Das boshafte Tier war noch genau so behende und geschmeidig, wie vor acht Jahren. Es verjagte zunächst mit einem grotesken Sprung auf den Geländersims die aufschreienden Spatzen, stopfte sich zum Arger der Aras die Backentaschen voll Kuchen und schlüpfte, immer auf der Flucht, nach dem entgegengesetzten Ende der Terrasse. Dort erhoben sich die Wipfel der dichtvorüberlaufenden Platanenallee hoch über der Brüstung, und ihre Laubmassen quollen wie eine grüne Flut auf die Plattform herein – der Affe sprang auf das Geländer und begrub versinkend den kleinen dunklen Leib in wohlig kühlendem Geäst.

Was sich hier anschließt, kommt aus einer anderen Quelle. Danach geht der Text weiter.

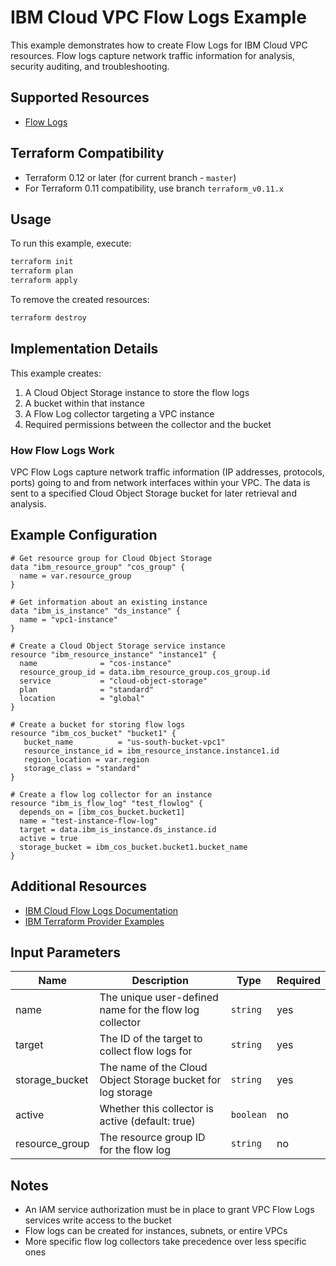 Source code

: # IBM Cloud VPC Flow Logs Example

This example demonstrates how to create Flow Logs for IBM Cloud VPC resources. Flow logs capture network traffic information for analysis, security auditing, and troubleshooting.

## Supported Resources

* [Flow Logs](https://cloud.ibm.com/docs/vpc?topic=vpc-flow-logs)

## Terraform Compatibility

* Terraform 0.12 or later (for current branch - `master`)
* For Terraform 0.11 compatibility, use branch `terraform_v0.11.x`

## Usage

To run this example, execute:

```bash
terraform init
terraform plan
terraform apply
```

To remove the created resources:

```bash
terraform destroy
```

## Implementation Details

This example creates:

1. A Cloud Object Storage instance to store the flow logs
2. A bucket within that instance
3. A Flow Log collector targeting a VPC instance
4. Required permissions between the collector and the bucket

### How Flow Logs Work

VPC Flow Logs capture network traffic information (IP addresses, protocols, ports) going to and from network interfaces within your VPC. The data is sent to a specified Cloud Object Storage bucket for later retrieval and analysis.

## Example Configuration

```hcl
# Get resource group for Cloud Object Storage
data "ibm_resource_group" "cos_group" {
  name = var.resource_group
}

# Get information about an existing instance
data "ibm_is_instance" "ds_instance" {
  name = "vpc1-instance"
}

# Create a Cloud Object Storage service instance
resource "ibm_resource_instance" "instance1" {
  name              = "cos-instance"
  resource_group_id = data.ibm_resource_group.cos_group.id
  service           = "cloud-object-storage"
  plan              = "standard"
  location          = "global"
}

# Create a bucket for storing flow logs
resource "ibm_cos_bucket" "bucket1" {
   bucket_name          = "us-south-bucket-vpc1"
   resource_instance_id = ibm_resource_instance.instance1.id
   region_location = var.region
   storage_class = "standard"
}

# Create a flow log collector for an instance
resource "ibm_is_flow_log" "test_flowlog" {
  depends_on = [ibm_cos_bucket.bucket1]
  name = "test-instance-flow-log"
  target = data.ibm_is_instance.ds_instance.id
  active = true
  storage_bucket = ibm_cos_bucket.bucket1.bucket_name
}
```

## Additional Resources

* [IBM Cloud Flow Logs Documentation](https://cloud.ibm.com/docs/vpc?topic=vpc-flow-logs)
* [IBM Terraform Provider Examples](https://github.com/IBM-Cloud/terraform-provider-ibm/tree/master/examples/ibm-is-flow-log)

## Input Parameters

| Name | Description | Type | Required |
|------|-------------|------|---------|
| name | The unique user-defined name for the flow log collector | `string` | yes |
| target | The ID of the target to collect flow logs for | `string` | yes |
| storage\_bucket | The name of the Cloud Object Storage bucket for log storage | `string` | yes |
| active | Whether this collector is active (default: true) | `boolean` | no |
| resource\_group | The resource group ID for the flow log | `string` | no |

## Notes

* An IAM service authorization must be in place to grant VPC Flow Logs services write access to the bucket
* Flow logs can be created for instances, subnets, or entire VPCs
* More specific flow log collectors take precedence over less specific ones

Gleich darauf kam die Baronin auf die Terrasse. Sie war nicht allein; eine Dame, noch jung, von imposanter, kräftiger Gestalt, mit brünettem Gesicht unter dicken, scharf aus der Stirn gestrichenen, schwarzen Haaren, folgte ihr auf dem Fuße. Sie hing ein weiches Tuch über den einen Korbstuhl in der geschützten Ecke und breitete ein dickes, zottiges Fell auf die Steinfliesen; das geschah fürsorglich geschäftig, aber nicht mit der Beflissenheit einer Kammerjungfer, sondern würdevoll und freundlich, in freiwilliger Pflege, wie sie eben eine Jugendfreundin der anderen angedeihen läßt – denn Jugendfreundinnen waren sie, die Baronin Schilling und Fräulein Adelheid von Riedt. Sie waren im Klosterpensionat zwei Unzertrennliche und später treue Briefschreiberinnen gewesen; es war demnach begreiflich, daß die Frau Baronin im Jahr 1866, zur selben Stunde, da ihr Gemahl seine Abreise nach dem Kriegsschauplatz unwiderruflich beschlossen, »die Langentbehrte« aufgefordert hatte, zu ihr zu kommen, »weil sie nicht allein bleiben wolle«. Seitdem kam Adelheid öfter und blieb monatelang, um die kränkliche Freundin zu pflegen – sie konnte das, ohne andere Pflichten zu verletzen, denn sie war Stiftsdame in B. und stand verwaist, fast allein in der Welt.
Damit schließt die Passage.